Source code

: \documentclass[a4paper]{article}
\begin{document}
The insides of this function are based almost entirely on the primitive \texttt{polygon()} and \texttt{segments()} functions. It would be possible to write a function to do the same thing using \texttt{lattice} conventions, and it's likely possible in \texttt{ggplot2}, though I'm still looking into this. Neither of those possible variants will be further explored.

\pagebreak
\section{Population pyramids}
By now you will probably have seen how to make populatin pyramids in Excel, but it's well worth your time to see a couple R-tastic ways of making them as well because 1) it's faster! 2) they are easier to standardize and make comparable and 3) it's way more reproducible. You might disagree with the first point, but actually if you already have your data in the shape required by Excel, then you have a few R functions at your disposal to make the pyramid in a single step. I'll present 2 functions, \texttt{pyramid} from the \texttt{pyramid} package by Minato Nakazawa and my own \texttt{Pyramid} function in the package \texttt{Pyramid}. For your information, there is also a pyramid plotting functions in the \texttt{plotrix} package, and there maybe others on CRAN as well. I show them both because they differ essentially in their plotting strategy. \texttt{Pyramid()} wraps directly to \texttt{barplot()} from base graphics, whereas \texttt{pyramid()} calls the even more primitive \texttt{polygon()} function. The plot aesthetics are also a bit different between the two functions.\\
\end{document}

- - -

GOAL OF THE EXERCISE -> The full set of records should be duplicated exactly.

RESPONSE BOX ->
Source code

: \documentclass[a4paper]{article}
\begin{document}
The insides of this function are based almost entirely on the primitive \texttt{polygon()} and \texttt{segments()} functions. It would be possible to write a function to do the same thing using \texttt{lattice} conventions, and it's likely possible in \texttt{ggplot2}, though I'm still looking into this. Neither of those possible variants will be further explored.

\pagebreak
\section{Population pyramids}
By now you will probably have seen how to make populatin pyramids in Excel, but it's well worth your time to see a couple R-tastic ways of making them as well because 1) it's faster! 2) they are easier to standardize and make comparable and 3) it's way more reproducible. You might disagree with the first point, but actually if you already have your data in the shape required by Excel, then you have a few R functions at your disposal to make the pyramid in a single step. I'll present 2 functions, \texttt{pyramid} from the \texttt{pyramid} package by Minato Nakazawa and my own \texttt{Pyramid} function in the package \texttt{Pyramid}. For your information, there is also a pyramid plotting functions in the \texttt{plotrix} package, and there maybe others on CRAN as well. I show them both because they differ essentially in their plotting strategy. \texttt{Pyramid()} wraps directly to \texttt{barplot()} from base graphics, whereas \texttt{pyramid()} calls the even more primitive \texttt{polygon()} function. The plot aesthetics are also a bit different between the two functions.\\
\end{document}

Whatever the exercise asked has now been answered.